Dataset items
= = = = = = =

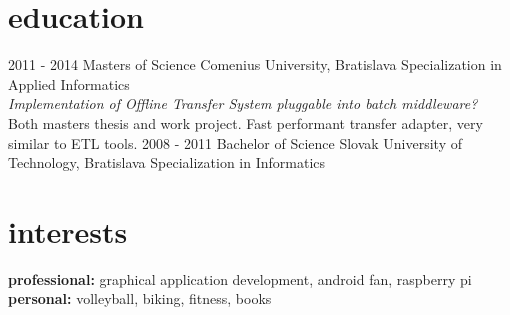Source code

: \documentclass[]{friggeri-cv} %
\begin{document}

\section{education}

\begin{entrylist}
\entry
{2011 - 2014}
{Masters {\normalfont of Science}}
{Comenius University, Bratislava}
{Specialization in Applied Informatics\\
\emph{Implementation of Offline Transfer System pluggable into batch middleware?}\\ 
Both masters thesis and work project. Fast performant transfer adapter, very similar to ETL tools.}
\entry
{2008 - 2011}
{Bachelor {\normalfont of Science}}
{Slovak University of Technology, Bratislava}
{Specialization in Informatics}
\end{entrylist}



\section{interests}

\textbf{professional:} graphical application development, android fan, raspberry pi 
\textbf{personal:} volleyball, biking, fitness, books

\end{document}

= = = = = = =

• [Task to carry out]: Would you print all of the entries exactly, omitting any image?

• [Task answer]:
Source code

: \documentclass[]{friggeri-cv} %
\begin{document}

\section{education}

\begin{entrylist}
\entry
{2011 - 2014}
{Masters {\normalfont of Science}}
{Comenius University, Bratislava}
{Specialization in Applied Informatics\\
\emph{Implementation of Offline Transfer System pluggable into batch middleware?}\\ 
Both masters thesis and work project. Fast performant transfer adapter, very similar to ETL tools.}
\entry
{2008 - 2011}
{Bachelor {\normalfont of Science}}
{Slovak University of Technology, Bratislava}
{Specialization in Informatics}
\end{entrylist}



\section{interests}

\textbf{professional:} graphical application development, android fan, raspberry pi 
\textbf{personal:} volleyball, biking, fitness, books

\end{document}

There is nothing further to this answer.